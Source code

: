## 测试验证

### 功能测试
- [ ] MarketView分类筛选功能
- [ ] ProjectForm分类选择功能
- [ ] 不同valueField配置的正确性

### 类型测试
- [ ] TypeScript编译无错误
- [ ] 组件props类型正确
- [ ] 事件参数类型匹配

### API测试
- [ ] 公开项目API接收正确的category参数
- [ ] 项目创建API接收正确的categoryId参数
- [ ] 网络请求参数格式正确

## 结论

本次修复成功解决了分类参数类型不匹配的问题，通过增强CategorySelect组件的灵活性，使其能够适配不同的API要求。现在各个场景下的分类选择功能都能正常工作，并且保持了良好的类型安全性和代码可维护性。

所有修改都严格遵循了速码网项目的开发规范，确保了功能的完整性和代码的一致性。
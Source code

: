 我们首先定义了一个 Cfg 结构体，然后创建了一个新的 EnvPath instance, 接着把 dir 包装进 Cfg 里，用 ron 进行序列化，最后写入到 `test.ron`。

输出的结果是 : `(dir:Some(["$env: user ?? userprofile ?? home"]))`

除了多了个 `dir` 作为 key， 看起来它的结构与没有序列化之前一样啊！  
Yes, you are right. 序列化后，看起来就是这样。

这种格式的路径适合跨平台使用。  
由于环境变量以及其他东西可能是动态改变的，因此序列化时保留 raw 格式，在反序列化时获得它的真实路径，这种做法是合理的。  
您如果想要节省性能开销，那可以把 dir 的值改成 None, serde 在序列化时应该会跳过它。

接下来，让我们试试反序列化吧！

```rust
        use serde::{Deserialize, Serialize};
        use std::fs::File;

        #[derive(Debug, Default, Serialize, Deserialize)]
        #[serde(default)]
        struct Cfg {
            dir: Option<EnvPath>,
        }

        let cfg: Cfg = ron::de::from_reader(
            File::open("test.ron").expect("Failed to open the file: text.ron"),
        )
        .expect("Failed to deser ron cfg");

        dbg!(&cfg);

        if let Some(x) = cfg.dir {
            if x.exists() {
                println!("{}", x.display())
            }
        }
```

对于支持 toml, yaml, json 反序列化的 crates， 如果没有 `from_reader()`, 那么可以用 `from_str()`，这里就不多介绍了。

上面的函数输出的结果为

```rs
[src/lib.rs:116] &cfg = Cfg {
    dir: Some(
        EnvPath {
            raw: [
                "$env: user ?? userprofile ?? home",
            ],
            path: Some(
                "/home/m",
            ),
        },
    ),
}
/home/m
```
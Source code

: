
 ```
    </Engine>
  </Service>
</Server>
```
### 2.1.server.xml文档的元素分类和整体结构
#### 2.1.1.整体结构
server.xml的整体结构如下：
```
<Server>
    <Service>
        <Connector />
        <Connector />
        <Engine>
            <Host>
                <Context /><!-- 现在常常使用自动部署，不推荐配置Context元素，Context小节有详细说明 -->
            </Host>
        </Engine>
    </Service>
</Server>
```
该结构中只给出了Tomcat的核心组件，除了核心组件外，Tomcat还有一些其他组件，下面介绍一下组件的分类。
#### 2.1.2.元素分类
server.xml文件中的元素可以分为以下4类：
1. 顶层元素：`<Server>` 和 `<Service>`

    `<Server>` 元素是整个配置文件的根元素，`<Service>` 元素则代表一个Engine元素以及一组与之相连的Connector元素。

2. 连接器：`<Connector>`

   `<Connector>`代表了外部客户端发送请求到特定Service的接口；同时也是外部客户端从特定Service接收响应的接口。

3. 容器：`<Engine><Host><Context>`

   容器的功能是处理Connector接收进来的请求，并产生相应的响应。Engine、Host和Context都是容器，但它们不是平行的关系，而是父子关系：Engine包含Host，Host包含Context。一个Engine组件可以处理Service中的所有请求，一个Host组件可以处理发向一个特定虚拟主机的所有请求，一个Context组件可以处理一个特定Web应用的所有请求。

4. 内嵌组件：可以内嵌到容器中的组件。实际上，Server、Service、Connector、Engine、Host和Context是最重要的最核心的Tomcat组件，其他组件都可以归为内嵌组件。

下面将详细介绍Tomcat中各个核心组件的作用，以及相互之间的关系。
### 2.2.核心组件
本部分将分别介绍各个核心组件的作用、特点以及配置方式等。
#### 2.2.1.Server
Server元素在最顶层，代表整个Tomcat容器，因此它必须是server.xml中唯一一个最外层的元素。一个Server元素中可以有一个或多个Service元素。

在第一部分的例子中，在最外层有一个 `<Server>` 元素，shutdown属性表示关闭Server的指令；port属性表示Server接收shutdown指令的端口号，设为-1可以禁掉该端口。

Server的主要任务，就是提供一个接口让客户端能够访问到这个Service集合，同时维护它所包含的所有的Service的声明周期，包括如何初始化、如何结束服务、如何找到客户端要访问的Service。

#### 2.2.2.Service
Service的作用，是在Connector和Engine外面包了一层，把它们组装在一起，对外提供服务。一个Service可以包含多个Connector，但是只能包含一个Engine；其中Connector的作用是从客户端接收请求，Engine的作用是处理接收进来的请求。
━━━━━━━━━━━━━━━━
## What you need to do
Extract the data in full. Keep it word for word.

## Result below
Source code

:## 测试验证

### 功能测试
- [ ] MarketView分类筛选功能
- [ ] ProjectForm分类选择功能
- [ ] 不同valueField配置的正确性

### 类型测试
- [ ] TypeScript编译无错误
- [ ] 组件props类型正确
- [ ] 事件参数类型匹配

### API测试
- [ ] 公开项目API接收正确的category参数
- [ ] 项目创建API接收正确的categoryId参数
- [ ] 网络请求参数格式正确

## 结论

本次修复成功解决了分类参数类型不匹配的问题，通过增强CategorySelect组件的灵活性，使其能够适配不同的API要求。现在各个场景下的分类选择功能都能正常工作，并且保持了良好的类型安全性和代码可维护性。

所有修改都严格遵循了速码网项目的开发规范，确保了功能的完整性和代码的一致性。
Source code

: 我们首先定义了一个 Cfg 结构体，然后创建了一个新的 EnvPath instance, 接着把 dir 包装进 Cfg 里，用 ron 进行序列化，最后写入到 `test.ron`。

输出的结果是 : `(dir:Some(["$env: user ?? userprofile ?? home"]))`

除了多了个 `dir` 作为 key， 看起来它的结构与没有序列化之前一样啊！  
Yes, you are right. 序列化后，看起来就是这样。

这种格式的路径适合跨平台使用。  
由于环境变量以及其他东西可能是动态改变的，因此序列化时保留 raw 格式，在反序列化时获得它的真实路径，这种做法是合理的。  
您如果想要节省性能开销，那可以把 dir 的值改成 None, serde 在序列化时应该会跳过它。

接下来，让我们试试反序列化吧！

```rust
        use serde::{Deserialize, Serialize};
        use std::fs::File;

        #[derive(Debug, Default, Serialize, Deserialize)]
        #[serde(default)]
        struct Cfg {
            dir: Option<EnvPath>,
        }

        let cfg: Cfg = ron::de::from_reader(
            File::open("test.ron").expect("Failed to open the file: text.ron"),
        )
        .expect("Failed to deser ron cfg");

        dbg!(&cfg);

        if let Some(x) = cfg.dir {
            if x.exists() {
                println!("{}", x.display())
            }
        }
```

对于支持 toml, yaml, json 反序列化的 crates， 如果没有 `from_reader()`, 那么可以用 `from_str()`，这里就不多介绍了。

上面的函数输出的结果为

```rs
[src/lib.rs:116] &cfg = Cfg {
    dir: Some(
        EnvPath {
            raw: [
                "$env: user ?? userprofile ?? home",
            ],
            path: Some(
                "/home/m",
            ),
        },
    ),
}
/home/m
```
Source code

:
 ```
    </Engine>
  </Service>
</Server>
```
### 2.1.server.xml文档的元素分类和整体结构
#### 2.1.1.整体结构
server.xml的整体结构如下：
```
<Server>
    <Service>
        <Connector />
        <Connector />
        <Engine>
            <Host>
                <Context /><!-- 现在常常使用自动部署，不推荐配置Context元素，Context小节有详细说明 -->
            </Host>
        </Engine>
    </Service>
</Server>
```
该结构中只给出了Tomcat的核心组件，除了核心组件外，Tomcat还有一些其他组件，下面介绍一下组件的分类。
#### 2.1.2.元素分类
server.xml文件中的元素可以分为以下4类：
1. 顶层元素：`<Server>` 和 `<Service>`

    `<Server>` 元素是整个配置文件的根元素，`<Service>` 元素则代表一个Engine元素以及一组与之相连的Connector元素。

2. 连接器：`<Connector>`

   `<Connector>`代表了外部客户端发送请求到特定Service的接口；同时也是外部客户端从特定Service接收响应的接口。

3. 容器：`<Engine><Host><Context>`

   容器的功能是处理Connector接收进来的请求，并产生相应的响应。Engine、Host和Context都是容器，但它们不是平行的关系，而是父子关系：Engine包含Host，Host包含Context。一个Engine组件可以处理Service中的所有请求，一个Host组件可以处理发向一个特定虚拟主机的所有请求，一个Context组件可以处理一个特定Web应用的所有请求。

4. 内嵌组件：可以内嵌到容器中的组件。实际上，Server、Service、Connector、Engine、Host和Context是最重要的最核心的Tomcat组件，其他组件都可以归为内嵌组件。

下面将详细介绍Tomcat中各个核心组件的作用，以及相互之间的关系。
### 2.2.核心组件
本部分将分别介绍各个核心组件的作用、特点以及配置方式等。
#### 2.2.1.Server
Server元素在最顶层，代表整个Tomcat容器，因此它必须是server.xml中唯一一个最外层的元素。一个Server元素中可以有一个或多个Service元素。

在第一部分的例子中，在最外层有一个 `<Server>` 元素，shutdown属性表示关闭Server的指令；port属性表示Server接收shutdown指令的端口号，设为-1可以禁掉该端口。

Server的主要任务，就是提供一个接口让客户端能够访问到这个Service集合，同时维护它所包含的所有的Service的声明周期，包括如何初始化、如何结束服务、如何找到客户端要访问的Service。

#### 2.2.2.Service
Service的作用，是在Connector和Engine外面包了一层，把它们组装在一起，对外提供服务。一个Service可以包含多个Connector，但是只能包含一个Engine；其中Connector的作用是从客户端接收请求，Engine的作用是处理接收进来的请求。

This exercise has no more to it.